C’est une passivité qui converge avec un capitalisme allant à la guerre.
Il existe en France une Gauche très diverse, allant d’associations aux partis politiques, en passant par des groupes, des réseaux sociaux (facebook et twitter), des syndicats, bref toute une très large scène qui, à défaut d’être nombreuse, est multiple et jamais avare de remarques, de prises de position, etc.
Or, l’ensemble de cette Gauche français ne dit rien sur l’Ukraine et l’escalade militaire qui s’y déroule. Cela concerne pourtant l’OTAN, une organisation dont la France est membre, cela parle de 250 000 soldats se faisant face, cela touche la vie de dizaines et dizaines de millions de personnes qui habitent dans la région.
Et, au-delà, cela pose la question du conflit armé à grande échelle en Europe. Cela se rapporte ainsi à la question du militarisme, du rapport entre le capitalisme et la guerre. Bref, c’est particulièrement menaçant.
C’est pourtant comme si cela n’existait pas. La seule chose qui existe, c’est la page spéciale sur le conflit en Ukraine sur agauche.org, depuis le tout début avril 2021. Il n’y a rien d’autre, c’est comme si la question n’existait pas ailleurs.
C’est là, disons le, un silence criminel. C’est un mélange de fainéantise intellectuelle et de convergence avec le capitalisme auquel, finalement, pratiquement tout le monde fait confiance. Les gens ne croient pas en la guerre, même quand ils racontent que le capitalisme c’est mal, que la France est impérialiste, que le gouvernement est quasi fasciste, etc. Ils sont dans un confort petit-bourgeois tel quel qu’ils font semblant.

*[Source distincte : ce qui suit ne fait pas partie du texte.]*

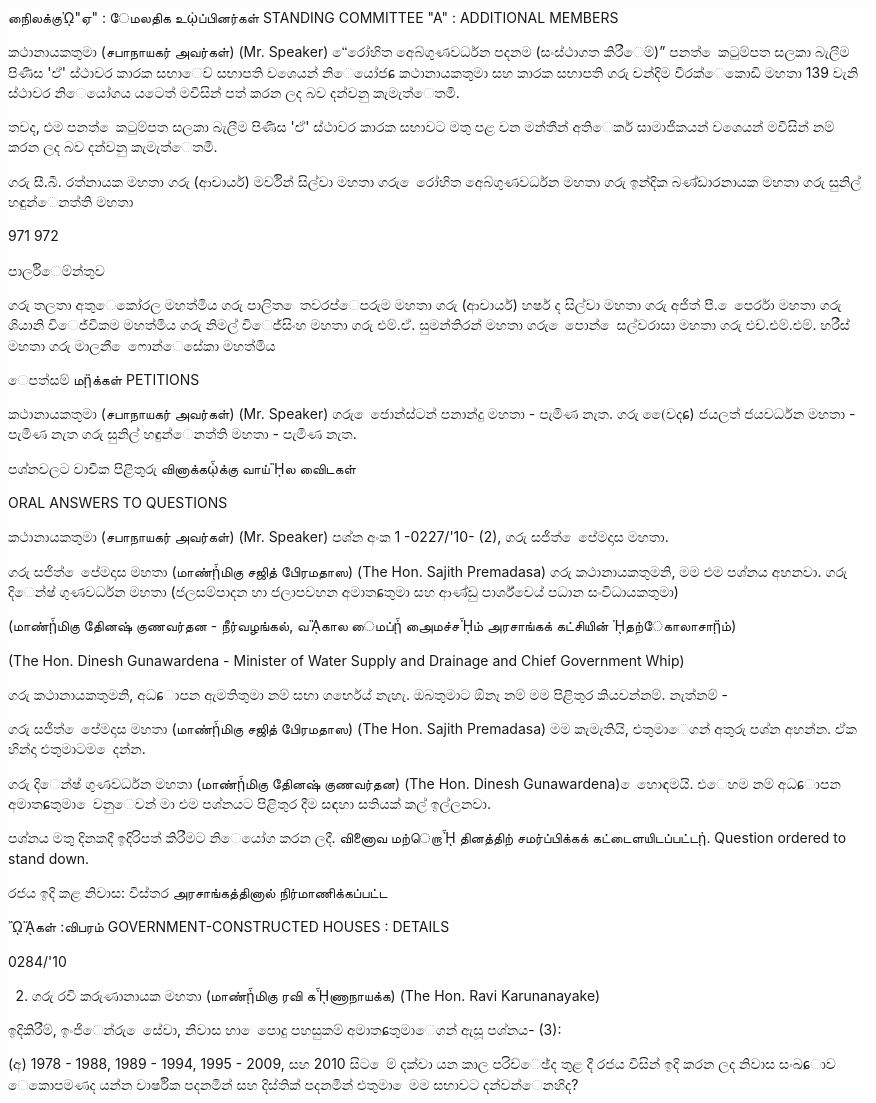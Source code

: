 நிைலக்குᾨ"ஏ" : ேமலதிக உᾠப்பினர்கள் STANDING COMMITTEE "A" : ADDITIONAL MEMBERS

කථානායකතුමා (சபாநாயகர் அவர்கள்) (Mr. Speaker) “ෙරෝහිත අෙබ්ගුණවර්ධන පදනම (සංස්ථාගත කිරීෙම්)” පනත් ෙකටුම්පත සලකා බැලීම පිණිස 'ඒ' ස්ථාවර කාරක සභාෙව් සභාපති වශෙයන් නිෙයෝජɕ කථානායකතුමා සහ කාරක සභාපති ගරු චන්දිම වීරක්ෙකොඩි මහතා 139 වැනි ස්ථාවර නිෙයෝගය යටෙත් මවිසින් පත් කරන ලද බව දන්වනු කැමැත්ෙතමි.

තවද, එම පනත් ෙකටුම්පත සලකා බැලීම පිණිස 'ඒ' ස්ථාවර කාරක සභාවට මතු පළ වන මන්තීන් අතිෙර්ක සාමාජිකයන් වශෙයන් මවිසින් නම් කරන ලද බව දන්වනු කැමැත්ෙතමි.

ගරු සී.බී. රත්නායක මහතා ගරු (ආචාර්ය) මර්වින් සිල්වා මහතා ගරු ෙරෝහිත අෙබ්ගුණවර්ධන මහතා ගරු ඉන්දික බණ්ඩාරනායක මහතා ගරු සුනිල් හඳුන්ෙනත්ති මහතා

971 972

පාර්ලිෙම්න්තුව

ගරු තලතා අතුෙකෝරල මහත්මිය ගරු පාලිත ෙතවරප්ෙපරුම මහතා ගරු (ආචාර්ය) හර්ෂ ද සිල්වා මහතා ගරු අජිත් පී. ෙපෙර්රා මහතා ගරු ශියානි විෙජ්විකම මහත්මිය ගරු නිමල් විෙජ්සිංහ මහතා ගරු එම්.ඒ. සුමන්තිරන් මහතා ගරු ෙපොන් ෙසල්වරාසා මහතා ගරු එච්.එම්.එම්. හරීස් මහතා ගරු මාලනී ෙෆොන්ෙසේකා මහත්මිය

ෙපත්සම් மᾔக்கள் PETITIONS

කථානායකතුමා (சபாநாயகர் அவர்கள்) (Mr. Speaker) ගරු ෙජොන්ස්ටන් පනාන්දු මහතා - පැමිණ නැත. ගරු (ෛවදɕ) ජයලත් ජයවර්ධන මහතා - පැමිණ නැත ගරු සුනිල් හඳුන්ෙනත්ති මහතා - පැමිණ නැත.

පශ්නවලට වාචික පිළිතුරු வினாக்கᾦக்கு வாய்ᾚல விைடகள்

ORAL ANSWERS TO QUESTIONS

කථානායකතුමා (சபாநாயகர் அவர்கள்) (Mr. Speaker) පශ්න අංක 1 -0227/'10- (2), ගරු සජිත් ෙපේමදාස මහතා.

ගරු සජිත් ෙපේමදාස මහතා (மாண்ᾗமிகு சஜித் பிேரமதாஸ) (The Hon. Sajith Premadasa) ගරු කථානායකතුමනි, මම එම පශ්නය අහනවා. ගරු දිෙන්ෂ් ගුණවර්ධන මහතා (ජලසම්පාදන හා ජලාපවහන අමාතɕතුමා සහ ආණ්ඩු පාර්ශ්වෙය් පධාන සංවිධායකතුමා)

(மாண்ᾗமிகு திேனஷ் குணவர்தன - நீர்வழங்கல், வᾊகால ைமப்ᾗ அைமச்சᾞம் அரசாங்கக் கட்சியின் ᾙதற்ேகாலாசாᾔம்)

(The Hon. Dinesh Gunawardena - Minister of Water Supply and Drainage and Chief Government Whip)

ගරු කථානායකතුමනි, අධɕාපන ඇමතිතුමා නම් සභා ගර්භෙය් නැහැ. ඔබතුමාට ඕනෑ නම් මම පිළිතුර කියවන්නම්. නැත්නම් -

ගරු සජිත් ෙපේමදාස මහතා (மாண்ᾗமிகு சஜித் பிேரமதாஸ) (The Hon. Sajith Premadasa) මම කැමැතියි, එතුමාෙගන් අතුරු පශ්න අහන්න. ඒක හින්දා එතුමාටම ෙදන්න.

ගරු දිෙන්ෂ් ගුණවර්ධන මහතා (மாண்ᾗமிகு திேனஷ் குணவர்தன) (The Hon. Dinesh Gunawardena) ෙහොඳමයි. එෙහම නම් අධɕාපන අමාතɕතුමා ෙවනුෙවන් මා එම පශ්නයට පිළිතුර දීම සඳහා සතියක් කල් ඉල්ලනවා.

පශ්නය මතු දිනකදී ඉදිරිපත් කිරීමට නිෙයෝග කරන ලදී. வினாைவ மற்ெறாᾞ தினத்திற் சமர்ப்பிக்கக் கட்டைளயிடப்பட்டᾐ. Question ordered to stand down.

රජය ඉදි කළ නිවාස: විස්තර அரசாங்கத்தினால் நிர்மாணிக்கப்பட்ட

ᾪᾌகள் :விபரம் GOVERNMENT-CONSTRUCTED HOUSES : DETAILS

0284/'10

2. ගරු රවි කරුණානායක මහතා (மாண்ᾗமிகு ரவி கᾞணாநாயக்க) (The Hon. Ravi Karunanayake)

ඉදිකිරීම්, ඉංජිෙන්රු ෙසේවා, නිවාස හා ෙපොදු පහසුකම් අමාතɕතුමාෙගන් ඇසූ පශ්නය- (3):

(අ) 1978 - 1988, 1989 - 1994, 1995 - 2009, සහ 2010 සිට ෙම් දක්වා යන කාල පරිච්ෙඡ්ද තුළ දී රජය විසින් ඉදි කරන ලද නිවාස සංඛɕාව ෙකොපමණද යන්න වාර්ෂික පදනමින් සහ දිස්තික් පදනමින් එතුමා ෙමම සභාවට දන්වන්ෙනහිද?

Seulement voilà, avec la guerre on ne peut plus faire semblant. Et là on se souvient qu’en 1914, toute la Gauche française, absolument toute la Gauche française, est passée du jour au lendemain de la dénonciation du capitalisme au nationalisme militariste de « l’Union sacrée ». C’est vraiment la même chose, avec une Gauche française actuelle consistant en le bal des hypocrites.
Parce que ce n’est pas comme si on ne parlait pas de l’Ukraine dans les journaux non plus, comme s’il n’y avait pas internet, comme si tout cela se déroulait dans un pays lointain, totalement inconnu, sur lequel on ne saurait rien et d’où aucune information ne proviendrait. L’Ukraine peut être quelque chose de pittoresque, soit, mais on sait dans les grandes lignes ce qui s’y passe, si on fait l’effort de chercher.

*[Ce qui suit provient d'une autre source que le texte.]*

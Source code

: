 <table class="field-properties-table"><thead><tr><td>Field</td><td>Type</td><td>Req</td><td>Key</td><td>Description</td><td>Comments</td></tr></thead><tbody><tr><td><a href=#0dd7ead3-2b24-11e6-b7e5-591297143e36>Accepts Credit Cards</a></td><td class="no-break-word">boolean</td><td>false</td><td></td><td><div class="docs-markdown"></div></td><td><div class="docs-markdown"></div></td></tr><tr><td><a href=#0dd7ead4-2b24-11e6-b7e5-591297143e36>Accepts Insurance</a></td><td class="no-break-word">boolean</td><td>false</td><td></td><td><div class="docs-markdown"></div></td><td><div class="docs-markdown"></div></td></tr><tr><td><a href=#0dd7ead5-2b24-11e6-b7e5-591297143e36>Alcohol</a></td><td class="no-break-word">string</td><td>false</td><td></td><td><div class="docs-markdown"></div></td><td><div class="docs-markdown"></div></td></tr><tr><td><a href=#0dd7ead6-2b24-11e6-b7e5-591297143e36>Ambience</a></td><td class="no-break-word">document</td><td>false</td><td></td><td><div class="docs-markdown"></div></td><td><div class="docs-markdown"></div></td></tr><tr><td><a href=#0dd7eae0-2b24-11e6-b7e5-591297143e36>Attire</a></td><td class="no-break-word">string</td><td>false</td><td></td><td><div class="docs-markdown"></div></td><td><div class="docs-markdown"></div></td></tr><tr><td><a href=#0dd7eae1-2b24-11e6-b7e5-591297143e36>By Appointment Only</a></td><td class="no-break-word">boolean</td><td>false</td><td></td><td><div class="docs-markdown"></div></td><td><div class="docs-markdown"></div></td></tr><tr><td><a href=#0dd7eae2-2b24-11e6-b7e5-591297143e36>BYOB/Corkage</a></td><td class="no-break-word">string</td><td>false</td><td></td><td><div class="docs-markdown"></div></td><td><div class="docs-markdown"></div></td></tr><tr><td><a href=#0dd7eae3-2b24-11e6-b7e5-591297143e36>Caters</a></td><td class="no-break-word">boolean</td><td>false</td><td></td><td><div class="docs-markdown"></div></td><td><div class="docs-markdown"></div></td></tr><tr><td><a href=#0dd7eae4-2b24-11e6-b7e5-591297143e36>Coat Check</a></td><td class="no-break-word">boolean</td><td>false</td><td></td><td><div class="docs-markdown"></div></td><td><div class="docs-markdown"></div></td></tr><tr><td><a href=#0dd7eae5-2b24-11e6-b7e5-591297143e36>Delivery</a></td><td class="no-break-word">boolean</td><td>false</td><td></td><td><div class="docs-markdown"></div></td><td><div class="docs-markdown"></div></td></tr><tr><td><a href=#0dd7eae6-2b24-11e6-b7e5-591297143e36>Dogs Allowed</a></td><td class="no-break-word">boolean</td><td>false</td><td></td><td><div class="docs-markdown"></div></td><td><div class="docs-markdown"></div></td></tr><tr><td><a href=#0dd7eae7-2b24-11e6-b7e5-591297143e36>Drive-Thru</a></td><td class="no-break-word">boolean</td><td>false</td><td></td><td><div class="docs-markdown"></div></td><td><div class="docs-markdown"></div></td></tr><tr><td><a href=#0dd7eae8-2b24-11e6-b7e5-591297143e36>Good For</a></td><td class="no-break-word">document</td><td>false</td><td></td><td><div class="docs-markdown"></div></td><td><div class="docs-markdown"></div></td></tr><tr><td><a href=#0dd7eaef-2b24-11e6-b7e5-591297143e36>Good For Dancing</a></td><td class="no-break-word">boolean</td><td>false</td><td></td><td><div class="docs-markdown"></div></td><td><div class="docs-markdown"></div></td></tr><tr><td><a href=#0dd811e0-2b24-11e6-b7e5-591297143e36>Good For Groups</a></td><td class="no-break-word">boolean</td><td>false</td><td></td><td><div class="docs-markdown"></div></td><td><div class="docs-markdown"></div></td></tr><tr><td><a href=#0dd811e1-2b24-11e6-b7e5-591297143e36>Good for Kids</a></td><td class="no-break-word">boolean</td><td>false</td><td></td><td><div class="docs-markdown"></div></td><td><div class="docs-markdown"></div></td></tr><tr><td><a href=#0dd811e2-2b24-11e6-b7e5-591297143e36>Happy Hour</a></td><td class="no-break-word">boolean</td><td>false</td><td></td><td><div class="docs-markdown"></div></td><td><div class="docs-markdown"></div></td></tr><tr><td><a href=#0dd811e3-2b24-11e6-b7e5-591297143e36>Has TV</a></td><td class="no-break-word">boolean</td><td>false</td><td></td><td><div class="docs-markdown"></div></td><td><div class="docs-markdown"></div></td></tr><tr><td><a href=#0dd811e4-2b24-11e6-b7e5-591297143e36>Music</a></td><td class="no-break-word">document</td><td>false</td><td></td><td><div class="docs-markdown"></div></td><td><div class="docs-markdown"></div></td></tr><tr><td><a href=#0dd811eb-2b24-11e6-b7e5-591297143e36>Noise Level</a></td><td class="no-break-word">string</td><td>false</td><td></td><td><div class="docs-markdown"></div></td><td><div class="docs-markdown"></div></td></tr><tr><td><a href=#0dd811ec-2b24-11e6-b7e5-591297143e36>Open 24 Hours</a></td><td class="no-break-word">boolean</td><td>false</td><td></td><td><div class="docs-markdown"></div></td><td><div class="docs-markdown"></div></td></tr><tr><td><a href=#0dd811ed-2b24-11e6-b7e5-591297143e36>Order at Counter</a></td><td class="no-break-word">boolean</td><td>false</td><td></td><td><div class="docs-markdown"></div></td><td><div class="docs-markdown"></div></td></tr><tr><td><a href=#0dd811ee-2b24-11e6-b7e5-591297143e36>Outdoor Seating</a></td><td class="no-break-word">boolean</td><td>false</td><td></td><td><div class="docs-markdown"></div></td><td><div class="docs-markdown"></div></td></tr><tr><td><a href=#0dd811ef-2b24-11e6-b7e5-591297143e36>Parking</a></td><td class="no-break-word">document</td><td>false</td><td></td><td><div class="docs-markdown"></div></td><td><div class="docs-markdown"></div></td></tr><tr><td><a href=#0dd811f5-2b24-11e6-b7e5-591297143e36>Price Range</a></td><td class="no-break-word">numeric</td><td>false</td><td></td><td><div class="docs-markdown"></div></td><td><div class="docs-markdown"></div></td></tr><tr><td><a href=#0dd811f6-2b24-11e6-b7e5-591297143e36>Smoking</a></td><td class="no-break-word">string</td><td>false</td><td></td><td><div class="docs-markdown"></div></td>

Et, normalement, la Gauche est censée faire cet effort. Ce sens de l’effort est normalement même ce qui la caractérise. Elle ne se fie pas aux apparences, elle ne croit pas ce que disent les capitalistes, elle ne fait pas confiance aux institutions au service de ceux-ci. Elle se forge sa propre vision du monde en se fondant sur son regard critique du capitalisme.
Là, il n’y a rien. On peut considérer qu’il y a trois causes à cela. La première, c’est qu’une partie de la Gauche est gouvernementale. Elle dira ce que dira la diplomatie française, avec certaines nuances. Elle ne veut pas critiquer l’État français, ni remettre en cause la place du capitalisme français sur le plan international. Bref, elle se plie.
La seconde, c’est qu’une autre partie de la Gauche est anti-intellectuelle. Qu’elle soit populiste avec Jean-Luc Mélenchon, syndicaliste d’esprit anarchiste, cela ne change rien : elle est stupide, elle ne veut pas réfléchir, elle ne croit que ce qu’elle voit et elle ne voit rien. Ces gens ne sont même pas capables de remarquer comment les animaux sont maltraités dans leur propre pays, alors savoir où est l’Ukraine…
La troisième, c’est qu’une troisième partie de la Gauche est alignée sur les universitaires américains, avec les principes de « déconstruction », de LGBT, de racialisme ethno-différentialiste, etc. Ces gens réfléchissent, pour le coup. Mais ils sont dans leurs délires et uniquement dans leurs délires. Ils existent parce que le capitalisme leur a proposé des postes universitaires, des réseaux sociaux et de nouveaux secteurs économiques – le turbocapitalisme – qu’ils sont là pour légitimer. Alors, forcément, la guerre, ils ne la conçoivent même pas.
Ce qui compte donc, c’est la réaffirmation des principes et des valeurs de la Gauche historique. Cela exige des efforts, un esprit de rupture avec le mode de vie petit-bourgeois, avec le consumérisme stérile si facile dans un capitaliste développé. Qui ne voit pas que le capitalisme propose sans cesse de la corruption est condamné à se faire avoir. Il faut savoir rompre – et l’enjeu, ce n’est pas moins que s’affronter avec la guerre à venir.